University initiatives recognised for their innovative work in improving diversity in engineering education.
Toulouse, 12 March 2020 – Airbus and the Global Engineering Deans Council (GEDC) have selected three finalists for the 7th annual Airbus GEDC Diversity Award. This global award recognises successful initiatives that inspire students from all profiles and backgrounds to study and succeed in engineering.
Launched by Airbus in 2012, the long-term goal of the award is to increase diversity amongst engineering professionals globally, so that the engineering industry reflects the diversity of the communities it supports.
An Award Committee of Airbus employees and GEDC members reviewed 48 entries from 18 countries and five continents, the highest number of entries in the history of the award. The committee deemed the quality of entries to be exceptionally high with 14 projects selected for the shortlist. Collectively, these projects have made engineering career paths more visible and more attainable to over 80,000 students worldwide.
The three finalist projects which were chosen for their innovative nature and results to date are:
The cross-campus capstone classroom unites Engineering, Dance and other faculty members to break down disciplinary barriers between students and work together to solve problems that require more than one disciplinary lens. In its first year, 74 students from 23 programmes and 8 faculties, including 23 engineering students, are involved. Teams research and design a sustainable solution to one of 11 social impact challenges set by companies, non-profits, start-ups, and government-linked organisations. This full-year capstone experience helps students recognise the value of their own disciplinary skills, learn how to work effectively across boundaries and understand that today’s problems require us to learn with each other and work together for a common purpose.
LGBT and gender bias, such as the idea that STEM studies and careers are only for men, is prevalent in society and in academia. The “Embracing Diversity” MOOC (Massive Open Online Course) helps students to understand the effects of discouragement and self-exclusion on female talent – with big repercussions in the world of work – and shares actions useful to motivate more girls to study STEM. It also reports, as best practices, the cases of organisations that promote inclusion to create a fertile, authentic work environment. The MOOC is hosted on Polimi Open Knowledge Platform, available for free to everyone. 2,000+ users have participated, with 900+ obtaining the certificate of attendance (over 60% completion).

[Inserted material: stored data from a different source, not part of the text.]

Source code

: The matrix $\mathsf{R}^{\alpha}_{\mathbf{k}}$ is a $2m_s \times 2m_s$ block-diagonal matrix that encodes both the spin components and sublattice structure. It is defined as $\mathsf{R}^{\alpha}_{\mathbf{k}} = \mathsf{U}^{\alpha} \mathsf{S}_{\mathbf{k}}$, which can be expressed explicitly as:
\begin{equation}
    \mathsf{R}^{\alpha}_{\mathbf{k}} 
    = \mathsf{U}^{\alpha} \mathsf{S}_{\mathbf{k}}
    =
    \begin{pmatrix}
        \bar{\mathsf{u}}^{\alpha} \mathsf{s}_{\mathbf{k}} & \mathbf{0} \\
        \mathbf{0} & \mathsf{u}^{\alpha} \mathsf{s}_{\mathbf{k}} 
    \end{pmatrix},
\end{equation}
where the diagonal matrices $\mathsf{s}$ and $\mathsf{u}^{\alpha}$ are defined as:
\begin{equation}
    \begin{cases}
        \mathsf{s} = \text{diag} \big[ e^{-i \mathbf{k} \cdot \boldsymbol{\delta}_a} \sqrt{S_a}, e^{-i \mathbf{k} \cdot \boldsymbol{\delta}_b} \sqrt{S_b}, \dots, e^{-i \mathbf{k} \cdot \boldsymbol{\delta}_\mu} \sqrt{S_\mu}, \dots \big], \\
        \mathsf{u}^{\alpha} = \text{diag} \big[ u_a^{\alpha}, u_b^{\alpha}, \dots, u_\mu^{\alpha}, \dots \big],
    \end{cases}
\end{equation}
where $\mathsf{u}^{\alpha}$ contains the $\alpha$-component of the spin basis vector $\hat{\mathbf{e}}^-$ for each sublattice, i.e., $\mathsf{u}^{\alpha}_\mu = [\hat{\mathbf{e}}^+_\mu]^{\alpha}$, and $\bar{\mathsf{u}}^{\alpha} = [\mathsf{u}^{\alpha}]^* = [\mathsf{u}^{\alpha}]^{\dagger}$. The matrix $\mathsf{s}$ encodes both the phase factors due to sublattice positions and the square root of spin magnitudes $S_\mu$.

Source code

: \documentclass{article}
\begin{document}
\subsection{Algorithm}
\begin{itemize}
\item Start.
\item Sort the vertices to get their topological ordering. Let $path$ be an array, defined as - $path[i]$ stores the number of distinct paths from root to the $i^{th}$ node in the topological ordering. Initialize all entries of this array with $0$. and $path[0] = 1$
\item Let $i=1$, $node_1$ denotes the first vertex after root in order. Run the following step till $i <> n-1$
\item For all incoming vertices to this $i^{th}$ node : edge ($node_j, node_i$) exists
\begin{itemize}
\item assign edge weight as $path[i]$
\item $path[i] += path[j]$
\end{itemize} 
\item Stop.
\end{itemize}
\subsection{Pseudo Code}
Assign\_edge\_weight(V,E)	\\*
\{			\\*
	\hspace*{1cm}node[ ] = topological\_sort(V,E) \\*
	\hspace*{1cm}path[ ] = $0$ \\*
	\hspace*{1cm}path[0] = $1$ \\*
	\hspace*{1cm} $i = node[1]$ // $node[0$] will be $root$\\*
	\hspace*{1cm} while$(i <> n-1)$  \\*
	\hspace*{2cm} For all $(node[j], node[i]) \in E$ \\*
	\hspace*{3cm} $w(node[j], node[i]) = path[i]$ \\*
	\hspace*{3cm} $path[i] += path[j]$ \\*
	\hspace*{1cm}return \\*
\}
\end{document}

In the UK, under 20% of engineering and technology undergraduates are female. The UK also has the lowest proportion of female engineers in Europe. The North East underperforms this national picture. Established in 2014, NUSTEM represents a radical rethink of university outreach. The initiative, built on robust research, provides sustained, collaborative, inclusive and career-informed interventions with young people from early years onwards, and with their influencers – their families and teachers. These interventions include careers-inspired curriculum-focussed workshops and simple, accessible tools such as ‘STEM Person of the Week’. NUSTEM now has long-term collaborations with 48 schools in areas of deprivation and has worked with 43,795 children and enabled a further 14,119 interactions with their families and teachers.
A representative from each project will present their initiative to a distinguished Jury at Airbus Headquarters in Toulouse, France, later this year where the winning project will also be announced.
Notes to Editors
Airbus is a corporate member of the GEDC (Global Engineering Deans Council), a leading global organisation whose members are individuals responsible for setting the agenda for higher education in engineering in their countries and universities. http://www.gedcouncil.org/
What do we mean by Diversity?
Based on the American Society for Engineering Education definition, diversity is the inclusion of individuals that represent variations in gender, race, ethnic background, disability, sexual orientation, age, socio-economic status, nationality and other non-visible differences resulting in an environment rich in intellectual variety and respect for the individual, and optimally suited to address the technological, business and societal needs of the future.